What the task asks → Copy all the lines of the listing below exactly. Skip the images.

########

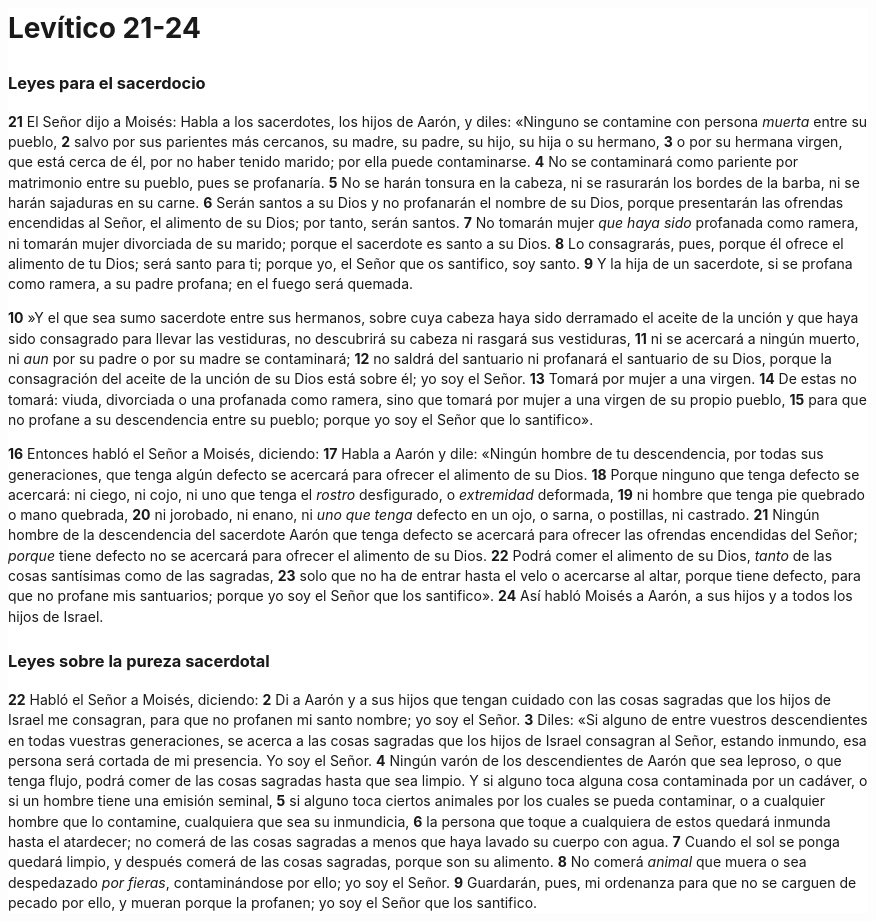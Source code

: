 # Levítico 21-24



### **Leyes para el sacerdocio**

**21** El Señor dijo a Moisés: Habla a los sacerdotes, los hijos de Aarón, y diles: «Ninguno se contamine con persona *muerta* entre su pueblo, **2** salvo por sus parientes más cercanos, su madre, su padre, su hijo, su hija o su hermano, **3** o por su hermana virgen, que está cerca de él, por no haber tenido marido; por ella puede contaminarse. **4** No se contaminará como pariente por matrimonio entre su pueblo, pues se profanaría. **5** No se harán tonsura en la cabeza, ni se rasurarán los bordes de la barba, ni se harán sajaduras en su carne. **6** Serán santos a su Dios y no profanarán el nombre de su Dios, porque presentarán las ofrendas encendidas al Señor, el alimento de su Dios; por tanto, serán santos. **7** No tomarán mujer *que haya sido* profanada como ramera, ni tomarán mujer divorciada de su marido; porque el sacerdote es santo a su Dios. **8** Lo consagrarás, pues, porque él ofrece el alimento de tu Dios; será santo para ti; porque yo, el Señor que os santifico, soy santo. **9** Y la hija de un sacerdote, si se profana como ramera, a su padre profana; en el fuego será quemada.

**10** »Y el que sea sumo sacerdote entre sus hermanos, sobre cuya cabeza haya sido derramado el aceite de la unción y que haya sido consagrado para llevar las vestiduras, no descubrirá su cabeza ni rasgará sus vestiduras, **11** ni se acercará a ningún muerto, ni *aun* por su padre o por su madre se contaminará; **12** no saldrá del santuario ni profanará el santuario de su Dios, porque la consagración del aceite de la unción de su Dios está sobre él; yo soy el Señor. **13** Tomará por mujer a una virgen. **14** De estas no tomará: viuda, divorciada o una profanada como ramera, sino que tomará por mujer a una virgen de su propio pueblo, **15** para que no profane a su descendencia entre su pueblo; porque yo soy el Señor que lo santifico».

**16** Entonces habló el Señor a Moisés, diciendo: **17** Habla a Aarón y dile: «Ningún hombre de tu descendencia, por todas sus generaciones, que tenga algún defecto se acercará para ofrecer el alimento de su Dios. **18** Porque ninguno que tenga defecto se acercará: ni ciego, ni cojo, ni uno que tenga el *rostro* desfigurado, o *extremidad* deformada, **19** ni hombre que tenga pie quebrado o mano quebrada, **20** ni jorobado, ni enano, ni *uno que tenga* defecto en un ojo, o sarna, o postillas, ni castrado. **21** Ningún hombre de la descendencia del sacerdote Aarón que tenga defecto se acercará para ofrecer las ofrendas encendidas del Señor; *porque* tiene defecto no se acercará para ofrecer el alimento de su Dios. **22** Podrá comer el alimento de su Dios, *tanto* de las cosas santísimas como de las sagradas, **23** solo que no ha de entrar hasta el velo o acercarse al altar, porque tiene defecto, para que no profane mis santuarios; porque yo soy el Señor que los santifico». **24** Así habló Moisés a Aarón, a sus hijos y a todos los hijos de Israel.

### **Leyes sobre la pureza sacerdotal**

**22** Habló el Señor a Moisés, diciendo: **2** Di a Aarón y a sus hijos que tengan cuidado con las cosas sagradas que los hijos de Israel me consagran, para que no profanen mi santo nombre; yo soy el Señor. **3** Diles: «Si alguno de entre vuestros descendientes en todas vuestras generaciones, se acerca a las cosas sagradas que los hijos de Israel consagran al Señor, estando inmundo, esa persona será cortada de mi presencia. Yo soy el Señor. **4** Ningún varón de los descendientes de Aarón que sea leproso, o que tenga flujo, podrá comer de las cosas sagradas hasta que sea limpio. Y si alguno toca alguna cosa contaminada por un cadáver, o si un hombre tiene una emisión seminal, **5** si alguno toca ciertos animales por los cuales se pueda contaminar, o a cualquier hombre que lo contamine, cualquiera que sea su inmundicia, **6** la persona que toque a cualquiera de estos quedará inmunda hasta el atardecer; no comerá de las cosas sagradas a menos que haya lavado su cuerpo con agua. **7** Cuando el sol se ponga quedará limpio, y después comerá de las cosas sagradas, porque son su alimento. **8** No comerá *animal* que muera o sea despedazado *por fieras*, contaminándose por ello; yo soy el Señor. **9** Guardarán, pues, mi ordenanza para que no se carguen de pecado por ello, y mueran porque la profanen; yo soy el Señor que los santifico.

########

Task answer →
Source code

: # Levítico 21-24



### **Leyes para el sacerdocio**

**21** El Señor dijo a Moisés: Habla a los sacerdotes, los hijos de Aarón, y diles: «Ninguno se contamine con persona *muerta* entre su pueblo, **2** salvo por sus parientes más cercanos, su madre, su padre, su hijo, su hija o su hermano, **3** o por su hermana virgen, que está cerca de él, por no haber tenido marido; por ella puede contaminarse. **4** No se contaminará como pariente por matrimonio entre su pueblo, pues se profanaría. **5** No se harán tonsura en la cabeza, ni se rasurarán los bordes de la barba, ni se harán sajaduras en su carne. **6** Serán santos a su Dios y no profanarán el nombre de su Dios, porque presentarán las ofrendas encendidas al Señor, el alimento de su Dios; por tanto, serán santos. **7** No tomarán mujer *que haya sido* profanada como ramera, ni tomarán mujer divorciada de su marido; porque el sacerdote es santo a su Dios. **8** Lo consagrarás, pues, porque él ofrece el alimento de tu Dios; será santo para ti; porque yo, el Señor que os santifico, soy santo. **9** Y la hija de un sacerdote, si se profana como ramera, a su padre profana; en el fuego será quemada.

**10** »Y el que sea sumo sacerdote entre sus hermanos, sobre cuya cabeza haya sido derramado el aceite de la unción y que haya sido consagrado para llevar las vestiduras, no descubrirá su cabeza ni rasgará sus vestiduras, **11** ni se acercará a ningún muerto, ni *aun* por su padre o por su madre se contaminará; **12** no saldrá del santuario ni profanará el santuario de su Dios, porque la consagración del aceite de la unción de su Dios está sobre él; yo soy el Señor. **13** Tomará por mujer a una virgen. **14** De estas no tomará: viuda, divorciada o una profanada como ramera, sino que tomará por mujer a una virgen de su propio pueblo, **15** para que no profane a su descendencia entre su pueblo; porque yo soy el Señor que lo santifico».

**16** Entonces habló el Señor a Moisés, diciendo: **17** Habla a Aarón y dile: «Ningún hombre de tu descendencia, por todas sus generaciones, que tenga algún defecto se acercará para ofrecer el alimento de su Dios. **18** Porque ninguno que tenga defecto se acercará: ni ciego, ni cojo, ni uno que tenga el *rostro* desfigurado, o *extremidad* deformada, **19** ni hombre que tenga pie quebrado o mano quebrada, **20** ni jorobado, ni enano, ni *uno que tenga* defecto en un ojo, o sarna, o postillas, ni castrado. **21** Ningún hombre de la descendencia del sacerdote Aarón que tenga defecto se acercará para ofrecer las ofrendas encendidas del Señor; *porque* tiene defecto no se acercará para ofrecer el alimento de su Dios. **22** Podrá comer el alimento de su Dios, *tanto* de las cosas santísimas como de las sagradas, **23** solo que no ha de entrar hasta el velo o acercarse al altar, porque tiene defecto, para que no profane mis santuarios; porque yo soy el Señor que los santifico». **24** Así habló Moisés a Aarón, a sus hijos y a todos los hijos de Israel.

### **Leyes sobre la pureza sacerdotal**

**22** Habló el Señor a Moisés, diciendo: **2** Di a Aarón y a sus hijos que tengan cuidado con las cosas sagradas que los hijos de Israel me consagran, para que no profanen mi santo nombre; yo soy el Señor. **3** Diles: «Si alguno de entre vuestros descendientes en todas vuestras generaciones, se acerca a las cosas sagradas que los hijos de Israel consagran al Señor, estando inmundo, esa persona será cortada de mi presencia. Yo soy el Señor. **4** Ningún varón de los descendientes de Aarón que sea leproso, o que tenga flujo, podrá comer de las cosas sagradas hasta que sea limpio. Y si alguno toca alguna cosa contaminada por un cadáver, o si un hombre tiene una emisión seminal, **5** si alguno toca ciertos animales por los cuales se pueda contaminar, o a cualquier hombre que lo contamine, cualquiera que sea su inmundicia, **6** la persona que toque a cualquiera de estos quedará inmunda hasta el atardecer; no comerá de las cosas sagradas a menos que haya lavado su cuerpo con agua. **7** Cuando el sol se ponga quedará limpio, y después comerá de las cosas sagradas, porque son su alimento. **8** No comerá *animal* que muera o sea despedazado *por fieras*, contaminándose por ello; yo soy el Señor. **9** Guardarán, pues, mi ordenanza para que no se carguen de pecado por ello, y mueran porque la profanen; yo soy el Señor que los santifico.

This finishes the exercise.